YOLOv3 on AGX Xavier - How to increase FPS?

Hi everybody,

for real-time object detection I installed Jetpack 4.2.3 (including Deepstream and TensorFlow) and YOLOv3 / darknet (https://github.com/AlexeyAB/darknet) with

GPU=1
CUDNN=1
OPENCV=1
CUDNN_HALF=1

on Jetson AGX Xavier.

To reach a higher framerate I reduced input width and height in yolov3.cfg and set on MaxN Power Mode.
For the input size I tested some values between 32 to 416, and yolov3 reaches 30 FPS at 288 x 288 or lower.

No my question is, if there are others ways how the framerate could be increased. For example in the following post is written, that sbd had around 50 FPS.

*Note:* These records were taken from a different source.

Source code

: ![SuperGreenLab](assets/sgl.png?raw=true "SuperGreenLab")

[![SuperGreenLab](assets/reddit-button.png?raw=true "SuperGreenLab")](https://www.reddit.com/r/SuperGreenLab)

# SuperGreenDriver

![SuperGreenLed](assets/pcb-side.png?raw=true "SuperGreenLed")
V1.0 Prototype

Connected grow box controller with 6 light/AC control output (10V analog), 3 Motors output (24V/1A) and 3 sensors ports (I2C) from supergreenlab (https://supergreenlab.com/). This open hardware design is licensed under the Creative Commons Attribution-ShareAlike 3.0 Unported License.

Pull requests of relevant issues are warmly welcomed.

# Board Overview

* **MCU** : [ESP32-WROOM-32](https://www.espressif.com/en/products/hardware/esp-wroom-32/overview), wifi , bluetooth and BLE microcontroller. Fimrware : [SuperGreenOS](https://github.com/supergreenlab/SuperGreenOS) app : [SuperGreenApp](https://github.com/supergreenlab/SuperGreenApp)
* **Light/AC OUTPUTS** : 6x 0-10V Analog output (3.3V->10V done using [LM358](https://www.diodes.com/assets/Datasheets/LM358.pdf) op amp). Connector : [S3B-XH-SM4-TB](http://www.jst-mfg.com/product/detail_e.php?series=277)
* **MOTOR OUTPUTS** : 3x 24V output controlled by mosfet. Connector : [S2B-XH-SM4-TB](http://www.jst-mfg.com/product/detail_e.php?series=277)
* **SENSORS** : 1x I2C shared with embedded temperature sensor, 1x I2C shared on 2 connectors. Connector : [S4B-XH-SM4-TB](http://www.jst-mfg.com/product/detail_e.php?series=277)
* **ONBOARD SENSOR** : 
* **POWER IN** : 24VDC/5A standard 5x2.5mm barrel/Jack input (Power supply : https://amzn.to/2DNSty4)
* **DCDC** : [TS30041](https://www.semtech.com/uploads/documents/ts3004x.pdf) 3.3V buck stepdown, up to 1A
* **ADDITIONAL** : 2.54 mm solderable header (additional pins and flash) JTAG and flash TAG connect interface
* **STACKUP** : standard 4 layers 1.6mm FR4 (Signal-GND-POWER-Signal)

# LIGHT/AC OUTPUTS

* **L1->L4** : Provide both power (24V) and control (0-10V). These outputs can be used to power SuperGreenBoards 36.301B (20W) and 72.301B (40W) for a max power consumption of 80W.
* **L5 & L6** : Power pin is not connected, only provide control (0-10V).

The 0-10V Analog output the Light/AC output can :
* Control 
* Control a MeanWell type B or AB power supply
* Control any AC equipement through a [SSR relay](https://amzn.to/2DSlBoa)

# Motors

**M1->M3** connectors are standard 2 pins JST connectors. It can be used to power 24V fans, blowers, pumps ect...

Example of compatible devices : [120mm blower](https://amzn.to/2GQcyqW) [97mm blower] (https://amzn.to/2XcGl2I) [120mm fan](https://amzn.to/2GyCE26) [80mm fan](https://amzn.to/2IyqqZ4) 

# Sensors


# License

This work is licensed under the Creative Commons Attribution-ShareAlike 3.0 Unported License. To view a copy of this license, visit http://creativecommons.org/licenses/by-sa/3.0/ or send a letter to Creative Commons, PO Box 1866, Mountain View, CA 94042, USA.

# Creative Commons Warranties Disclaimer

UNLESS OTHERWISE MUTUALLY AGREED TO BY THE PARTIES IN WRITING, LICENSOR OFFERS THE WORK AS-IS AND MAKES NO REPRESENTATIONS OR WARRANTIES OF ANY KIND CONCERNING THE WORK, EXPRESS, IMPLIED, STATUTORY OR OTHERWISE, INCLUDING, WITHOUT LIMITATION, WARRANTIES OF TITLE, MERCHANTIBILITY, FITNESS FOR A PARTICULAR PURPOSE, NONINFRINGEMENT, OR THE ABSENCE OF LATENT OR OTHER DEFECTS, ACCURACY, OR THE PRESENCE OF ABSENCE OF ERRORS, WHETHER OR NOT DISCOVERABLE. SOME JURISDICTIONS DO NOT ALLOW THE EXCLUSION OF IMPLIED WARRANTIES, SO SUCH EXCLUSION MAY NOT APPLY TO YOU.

https://devtalk.nvidia.com/default/topic/1049402/deepstream-sdk/deepstream-yolo-app-performance-vs-tensor-core-optimized-yolo-darknet/post/5395416/#5395416

I read that in some networks is the possibility to change from FP32 to FP16 or INT8. Is there a posiibility to do that in yolov3?

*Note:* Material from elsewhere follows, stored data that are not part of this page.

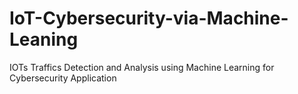 # IoT-Cybersecurity-via-Machine-Leaning
IOTs Traffics Detection and Analysis using Machine Learning for Cybersecurity Application
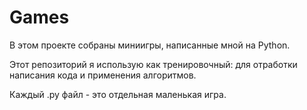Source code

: # Games

<p>В этом проекте собраны миниигры, написанные мной на Python.</p>
<p>Этот репозиторий я использую как тренировочный: для отработки написания кода и применения алгоритмов.</p>
<p>Каждый .py файл - это отдельная маленькая игра.</p>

Or does someone has other ideas how I could reach more FPS?

(I know I could change to tiny-yolov3, but I have to use yolov3)

I am thankful for any ideas, because I am a bit confused with understanding everything.

Hi,

It’s recommended to give our DeepstreamSDK a try first.
You can find the YOLO sample in /opt/nvidia/deepstream/deepstream-4.0/sources/objectDetector_Yolo/.

Different from the darknet pipeline, Deepstream have optimized the buffer/architecure for the Jetson platform.
It will give you a much better performance.

More, you can also check this topic to update the network size from 608 to 416 for acceleration:
https://devtalk.nvidia.com/default/topic/1064871/deepstream-sdk/deepstream-gst-nvstreammux-change-width-and-height-doesn-t-affect-fps/post/5392823/#5392823
Then, you can also inference the model in INT8 mode for extra performance.

Thanks.

Hi AastaLL,

at first, thanks you for your suggestion. I completed all instructions written in README at objectDetector_Yolo. Now it is possible to start YOLov3 via deepstream.

Now I would like to use a webcam (Microsoft LifeCam HD-3000) for real time detection.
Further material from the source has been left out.